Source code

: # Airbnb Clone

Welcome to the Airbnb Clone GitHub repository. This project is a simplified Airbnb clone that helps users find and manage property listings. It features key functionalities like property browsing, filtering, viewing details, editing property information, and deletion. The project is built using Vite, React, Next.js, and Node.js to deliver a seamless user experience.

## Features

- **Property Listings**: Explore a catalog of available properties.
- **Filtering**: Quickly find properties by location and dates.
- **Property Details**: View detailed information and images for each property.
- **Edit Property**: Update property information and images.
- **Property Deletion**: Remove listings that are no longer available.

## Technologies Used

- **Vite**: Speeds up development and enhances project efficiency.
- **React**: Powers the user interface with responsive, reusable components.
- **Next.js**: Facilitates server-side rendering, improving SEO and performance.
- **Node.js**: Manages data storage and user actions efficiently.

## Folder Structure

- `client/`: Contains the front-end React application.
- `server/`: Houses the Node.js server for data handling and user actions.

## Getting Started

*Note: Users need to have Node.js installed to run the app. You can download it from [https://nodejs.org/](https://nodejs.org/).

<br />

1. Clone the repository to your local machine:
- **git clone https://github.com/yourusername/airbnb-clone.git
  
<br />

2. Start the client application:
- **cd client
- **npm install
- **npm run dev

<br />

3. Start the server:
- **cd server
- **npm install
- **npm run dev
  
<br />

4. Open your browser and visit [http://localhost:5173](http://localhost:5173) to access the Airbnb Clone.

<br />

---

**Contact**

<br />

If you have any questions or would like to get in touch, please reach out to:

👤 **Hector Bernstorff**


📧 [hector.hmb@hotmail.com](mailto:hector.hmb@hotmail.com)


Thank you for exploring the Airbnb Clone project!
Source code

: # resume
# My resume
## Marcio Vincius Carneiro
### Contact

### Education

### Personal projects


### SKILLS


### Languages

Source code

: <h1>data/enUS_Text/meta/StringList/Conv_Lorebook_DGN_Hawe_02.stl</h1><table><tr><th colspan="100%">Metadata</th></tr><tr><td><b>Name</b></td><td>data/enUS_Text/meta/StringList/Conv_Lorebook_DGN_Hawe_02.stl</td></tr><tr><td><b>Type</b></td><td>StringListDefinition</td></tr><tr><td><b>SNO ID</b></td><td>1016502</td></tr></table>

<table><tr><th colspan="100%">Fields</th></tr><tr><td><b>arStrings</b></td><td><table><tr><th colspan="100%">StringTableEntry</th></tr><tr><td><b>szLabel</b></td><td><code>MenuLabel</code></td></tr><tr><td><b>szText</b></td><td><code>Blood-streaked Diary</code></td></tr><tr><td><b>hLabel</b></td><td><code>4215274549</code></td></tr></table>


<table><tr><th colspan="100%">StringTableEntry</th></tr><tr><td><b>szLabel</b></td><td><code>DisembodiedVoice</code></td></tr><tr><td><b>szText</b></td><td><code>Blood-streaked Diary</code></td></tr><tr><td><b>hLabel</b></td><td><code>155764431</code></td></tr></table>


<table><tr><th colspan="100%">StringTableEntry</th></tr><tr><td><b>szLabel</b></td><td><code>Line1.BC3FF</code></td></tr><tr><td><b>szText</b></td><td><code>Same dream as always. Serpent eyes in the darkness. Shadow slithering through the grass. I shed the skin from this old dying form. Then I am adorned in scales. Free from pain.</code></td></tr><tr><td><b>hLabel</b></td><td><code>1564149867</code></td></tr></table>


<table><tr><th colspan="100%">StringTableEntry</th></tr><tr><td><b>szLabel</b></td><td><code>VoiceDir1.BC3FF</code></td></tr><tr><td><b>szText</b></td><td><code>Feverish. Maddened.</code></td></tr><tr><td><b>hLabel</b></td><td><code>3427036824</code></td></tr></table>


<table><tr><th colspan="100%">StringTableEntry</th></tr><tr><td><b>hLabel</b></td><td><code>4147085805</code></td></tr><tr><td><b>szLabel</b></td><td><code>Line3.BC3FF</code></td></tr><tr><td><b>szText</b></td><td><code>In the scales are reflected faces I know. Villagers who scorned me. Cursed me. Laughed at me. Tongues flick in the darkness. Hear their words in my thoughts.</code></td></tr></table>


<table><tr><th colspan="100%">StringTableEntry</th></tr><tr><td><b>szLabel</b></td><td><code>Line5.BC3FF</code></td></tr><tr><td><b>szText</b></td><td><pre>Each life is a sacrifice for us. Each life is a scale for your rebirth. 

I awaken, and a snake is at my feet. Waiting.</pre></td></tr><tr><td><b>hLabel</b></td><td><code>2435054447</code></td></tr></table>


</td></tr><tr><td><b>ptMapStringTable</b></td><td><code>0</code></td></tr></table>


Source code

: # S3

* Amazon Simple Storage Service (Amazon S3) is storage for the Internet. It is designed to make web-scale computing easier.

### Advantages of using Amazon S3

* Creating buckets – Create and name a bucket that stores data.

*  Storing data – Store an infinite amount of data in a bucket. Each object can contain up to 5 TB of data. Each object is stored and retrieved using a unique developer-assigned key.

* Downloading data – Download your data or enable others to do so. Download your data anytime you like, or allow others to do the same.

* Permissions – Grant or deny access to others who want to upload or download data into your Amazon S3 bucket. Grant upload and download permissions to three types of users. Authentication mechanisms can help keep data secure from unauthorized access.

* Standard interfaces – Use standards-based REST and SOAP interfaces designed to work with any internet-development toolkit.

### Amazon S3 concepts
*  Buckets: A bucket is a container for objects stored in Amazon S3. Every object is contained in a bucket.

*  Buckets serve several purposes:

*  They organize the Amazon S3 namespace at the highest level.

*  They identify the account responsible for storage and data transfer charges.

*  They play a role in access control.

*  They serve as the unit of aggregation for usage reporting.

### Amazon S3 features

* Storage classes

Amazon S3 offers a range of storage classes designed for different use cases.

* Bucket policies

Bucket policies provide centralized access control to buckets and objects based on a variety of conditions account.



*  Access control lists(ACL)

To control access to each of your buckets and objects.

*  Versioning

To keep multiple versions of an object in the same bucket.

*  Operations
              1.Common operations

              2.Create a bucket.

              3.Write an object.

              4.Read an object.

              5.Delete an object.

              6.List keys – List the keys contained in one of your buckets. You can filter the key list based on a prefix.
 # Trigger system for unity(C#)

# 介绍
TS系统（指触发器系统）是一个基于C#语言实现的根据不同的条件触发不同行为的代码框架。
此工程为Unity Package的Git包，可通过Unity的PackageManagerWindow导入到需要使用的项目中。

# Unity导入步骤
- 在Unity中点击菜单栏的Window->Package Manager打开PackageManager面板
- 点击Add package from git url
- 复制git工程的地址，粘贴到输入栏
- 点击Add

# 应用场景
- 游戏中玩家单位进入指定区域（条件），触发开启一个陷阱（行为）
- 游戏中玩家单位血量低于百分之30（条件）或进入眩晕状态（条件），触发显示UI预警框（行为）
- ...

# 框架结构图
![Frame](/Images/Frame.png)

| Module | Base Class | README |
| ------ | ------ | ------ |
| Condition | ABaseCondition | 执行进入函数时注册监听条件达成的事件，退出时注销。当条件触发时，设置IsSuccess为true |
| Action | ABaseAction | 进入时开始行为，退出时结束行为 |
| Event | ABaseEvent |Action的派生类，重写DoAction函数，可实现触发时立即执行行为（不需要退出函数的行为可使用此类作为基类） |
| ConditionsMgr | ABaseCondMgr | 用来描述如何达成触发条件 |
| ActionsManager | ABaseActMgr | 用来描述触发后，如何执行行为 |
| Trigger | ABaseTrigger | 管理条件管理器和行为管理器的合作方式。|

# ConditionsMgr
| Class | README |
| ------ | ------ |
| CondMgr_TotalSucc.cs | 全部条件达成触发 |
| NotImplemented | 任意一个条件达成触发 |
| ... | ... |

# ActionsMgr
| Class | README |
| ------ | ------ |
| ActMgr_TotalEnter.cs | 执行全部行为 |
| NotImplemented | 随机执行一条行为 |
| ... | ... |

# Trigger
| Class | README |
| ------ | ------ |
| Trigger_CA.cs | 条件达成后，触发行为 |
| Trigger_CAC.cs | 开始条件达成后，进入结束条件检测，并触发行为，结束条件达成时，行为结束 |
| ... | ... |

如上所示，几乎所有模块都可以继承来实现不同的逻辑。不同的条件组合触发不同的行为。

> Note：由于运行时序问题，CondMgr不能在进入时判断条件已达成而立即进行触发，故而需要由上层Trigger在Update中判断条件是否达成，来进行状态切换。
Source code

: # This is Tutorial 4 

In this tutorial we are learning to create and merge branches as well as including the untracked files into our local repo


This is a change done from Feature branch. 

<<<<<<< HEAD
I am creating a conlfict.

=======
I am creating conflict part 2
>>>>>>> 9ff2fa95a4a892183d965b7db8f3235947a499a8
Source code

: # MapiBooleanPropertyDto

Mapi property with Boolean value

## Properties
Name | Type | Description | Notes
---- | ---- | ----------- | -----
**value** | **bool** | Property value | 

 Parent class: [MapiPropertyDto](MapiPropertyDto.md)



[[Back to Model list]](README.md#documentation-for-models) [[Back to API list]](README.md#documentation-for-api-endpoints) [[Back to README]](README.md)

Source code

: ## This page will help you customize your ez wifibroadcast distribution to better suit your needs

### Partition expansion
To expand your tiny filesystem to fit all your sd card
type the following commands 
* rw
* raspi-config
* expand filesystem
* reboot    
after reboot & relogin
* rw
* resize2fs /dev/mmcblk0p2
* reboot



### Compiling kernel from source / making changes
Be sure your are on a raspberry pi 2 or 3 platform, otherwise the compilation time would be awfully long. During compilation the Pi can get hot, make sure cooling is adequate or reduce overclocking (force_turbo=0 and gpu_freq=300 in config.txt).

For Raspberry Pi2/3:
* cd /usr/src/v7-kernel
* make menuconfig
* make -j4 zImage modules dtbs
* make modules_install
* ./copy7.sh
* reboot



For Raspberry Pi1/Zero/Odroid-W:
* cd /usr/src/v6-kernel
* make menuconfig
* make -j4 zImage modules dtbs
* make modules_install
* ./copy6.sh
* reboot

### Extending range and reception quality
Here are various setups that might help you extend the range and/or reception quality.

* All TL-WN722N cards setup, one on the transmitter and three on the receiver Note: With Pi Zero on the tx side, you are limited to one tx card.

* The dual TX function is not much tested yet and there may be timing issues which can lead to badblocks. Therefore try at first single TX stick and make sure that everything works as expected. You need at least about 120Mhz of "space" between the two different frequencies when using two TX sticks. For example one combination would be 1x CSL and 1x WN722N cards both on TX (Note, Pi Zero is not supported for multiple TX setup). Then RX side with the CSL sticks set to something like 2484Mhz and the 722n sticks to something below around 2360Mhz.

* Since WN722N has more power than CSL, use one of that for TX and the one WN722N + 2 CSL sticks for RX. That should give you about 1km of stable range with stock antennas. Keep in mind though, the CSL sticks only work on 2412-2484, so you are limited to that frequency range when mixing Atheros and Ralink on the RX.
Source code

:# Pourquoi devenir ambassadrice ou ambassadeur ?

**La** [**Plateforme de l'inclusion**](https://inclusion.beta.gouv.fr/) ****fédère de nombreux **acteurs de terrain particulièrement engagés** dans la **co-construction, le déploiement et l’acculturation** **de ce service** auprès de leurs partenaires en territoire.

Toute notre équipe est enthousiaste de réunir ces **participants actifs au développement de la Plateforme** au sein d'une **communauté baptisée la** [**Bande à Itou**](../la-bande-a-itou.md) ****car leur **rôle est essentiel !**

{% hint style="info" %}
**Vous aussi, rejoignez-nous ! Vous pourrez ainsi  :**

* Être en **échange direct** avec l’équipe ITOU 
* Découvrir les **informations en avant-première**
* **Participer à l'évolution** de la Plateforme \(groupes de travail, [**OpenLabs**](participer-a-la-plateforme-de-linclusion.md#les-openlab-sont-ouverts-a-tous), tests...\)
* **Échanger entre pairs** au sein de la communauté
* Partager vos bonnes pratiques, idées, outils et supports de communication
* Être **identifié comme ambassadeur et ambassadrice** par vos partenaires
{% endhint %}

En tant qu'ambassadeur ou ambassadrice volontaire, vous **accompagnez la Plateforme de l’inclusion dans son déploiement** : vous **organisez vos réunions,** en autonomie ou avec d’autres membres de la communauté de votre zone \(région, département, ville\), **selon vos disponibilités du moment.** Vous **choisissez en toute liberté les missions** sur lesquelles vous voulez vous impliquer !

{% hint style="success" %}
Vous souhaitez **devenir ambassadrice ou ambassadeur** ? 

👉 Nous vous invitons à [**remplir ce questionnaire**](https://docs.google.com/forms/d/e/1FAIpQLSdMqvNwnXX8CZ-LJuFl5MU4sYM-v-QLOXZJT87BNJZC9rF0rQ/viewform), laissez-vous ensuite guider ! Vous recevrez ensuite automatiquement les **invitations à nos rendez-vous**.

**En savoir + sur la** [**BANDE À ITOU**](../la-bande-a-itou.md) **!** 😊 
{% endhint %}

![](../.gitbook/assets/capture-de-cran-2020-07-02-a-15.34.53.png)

▸ ACTIVITY: What this exercise asks for is every line of the data above with the word "application".

▸ EXERCISE RESULT:
- `client/`: Contains the front-end React application.
2. Start the client application:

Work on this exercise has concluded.